§ **INSTRUCTIONS FOR THE TASK**
An exact copy of the line containing "Stellar mass remaining at the end" and of every line after it, through the last line of the material, is what should be returned.

§ **DATA SECTION**
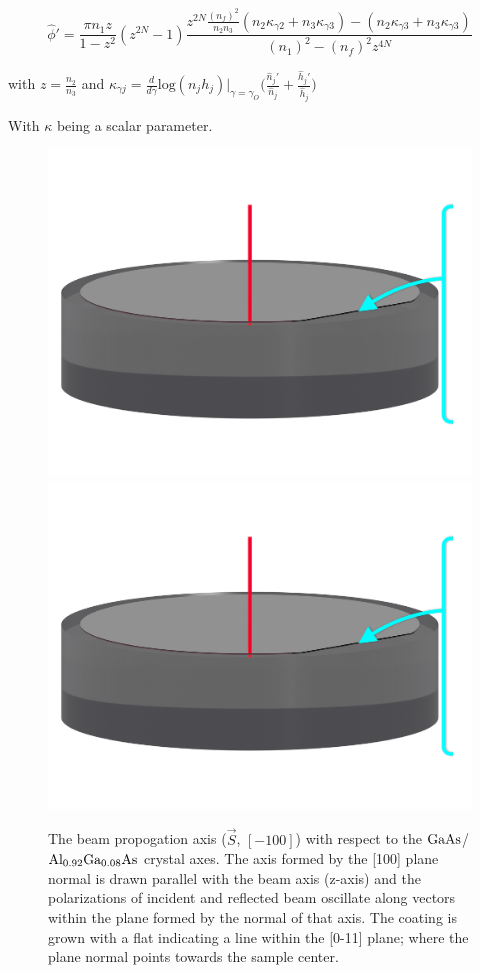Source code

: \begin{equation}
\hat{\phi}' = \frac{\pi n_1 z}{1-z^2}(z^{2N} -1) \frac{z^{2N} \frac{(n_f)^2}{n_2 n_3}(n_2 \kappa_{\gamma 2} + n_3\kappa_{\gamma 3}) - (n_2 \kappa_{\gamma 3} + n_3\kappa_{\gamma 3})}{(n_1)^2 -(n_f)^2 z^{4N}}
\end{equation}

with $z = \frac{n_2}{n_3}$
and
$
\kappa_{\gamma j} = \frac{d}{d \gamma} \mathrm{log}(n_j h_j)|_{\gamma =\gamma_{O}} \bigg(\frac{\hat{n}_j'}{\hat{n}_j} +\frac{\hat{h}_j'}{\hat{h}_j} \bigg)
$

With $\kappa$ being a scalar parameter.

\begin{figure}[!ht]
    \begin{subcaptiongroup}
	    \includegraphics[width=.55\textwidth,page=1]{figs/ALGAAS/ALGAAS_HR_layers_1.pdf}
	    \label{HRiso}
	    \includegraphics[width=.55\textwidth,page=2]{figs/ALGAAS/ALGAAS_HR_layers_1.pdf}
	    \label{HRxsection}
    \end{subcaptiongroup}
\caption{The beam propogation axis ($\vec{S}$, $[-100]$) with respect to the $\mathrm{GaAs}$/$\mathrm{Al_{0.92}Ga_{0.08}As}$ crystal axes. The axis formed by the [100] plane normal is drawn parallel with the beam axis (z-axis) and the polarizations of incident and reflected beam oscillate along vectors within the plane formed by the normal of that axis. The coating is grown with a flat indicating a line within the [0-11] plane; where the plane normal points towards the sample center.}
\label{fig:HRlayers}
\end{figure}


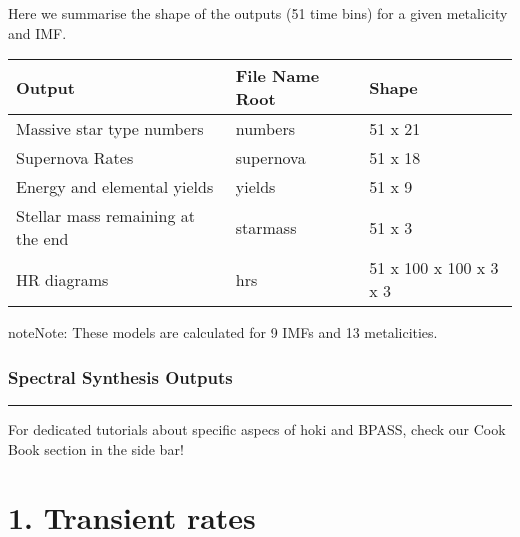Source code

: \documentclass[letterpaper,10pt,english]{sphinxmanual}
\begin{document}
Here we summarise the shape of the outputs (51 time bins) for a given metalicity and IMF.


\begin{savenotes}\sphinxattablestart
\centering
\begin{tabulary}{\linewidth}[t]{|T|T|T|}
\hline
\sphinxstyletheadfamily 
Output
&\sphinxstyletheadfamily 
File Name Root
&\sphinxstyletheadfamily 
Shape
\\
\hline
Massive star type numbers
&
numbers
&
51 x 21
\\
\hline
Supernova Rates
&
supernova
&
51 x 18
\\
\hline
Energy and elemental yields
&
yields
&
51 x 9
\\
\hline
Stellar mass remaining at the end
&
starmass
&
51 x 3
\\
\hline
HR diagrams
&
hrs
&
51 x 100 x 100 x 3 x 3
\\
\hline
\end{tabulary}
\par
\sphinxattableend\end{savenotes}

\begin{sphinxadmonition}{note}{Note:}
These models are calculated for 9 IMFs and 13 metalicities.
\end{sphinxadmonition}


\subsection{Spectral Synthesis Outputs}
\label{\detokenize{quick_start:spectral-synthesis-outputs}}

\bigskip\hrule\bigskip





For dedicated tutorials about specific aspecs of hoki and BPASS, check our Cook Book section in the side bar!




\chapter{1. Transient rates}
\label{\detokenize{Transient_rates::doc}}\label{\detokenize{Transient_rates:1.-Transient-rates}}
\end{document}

§ **SOLUTION**
Stellar mass remaining at the end
&
starmass
&
51 x 3
\\
\hline
HR diagrams
&
hrs
&
51 x 100 x 100 x 3 x 3
\\
\hline
\end{tabulary}
\par
\sphinxattableend\end{savenotes}

\begin{sphinxadmonition}{note}{Note:}
These models are calculated for 9 IMFs and 13 metalicities.
\end{sphinxadmonition}


\subsection{Spectral Synthesis Outputs}
\label{\detokenize{quick_start:spectral-synthesis-outputs}}

\bigskip\hrule\bigskip





For dedicated tutorials about specific aspecs of hoki and BPASS, check our Cook Book section in the side bar!




\chapter{1. Transient rates}
\label{\detokenize{Transient_rates::doc}}\label{\detokenize{Transient_rates:1.-Transient-rates}}
\end{document}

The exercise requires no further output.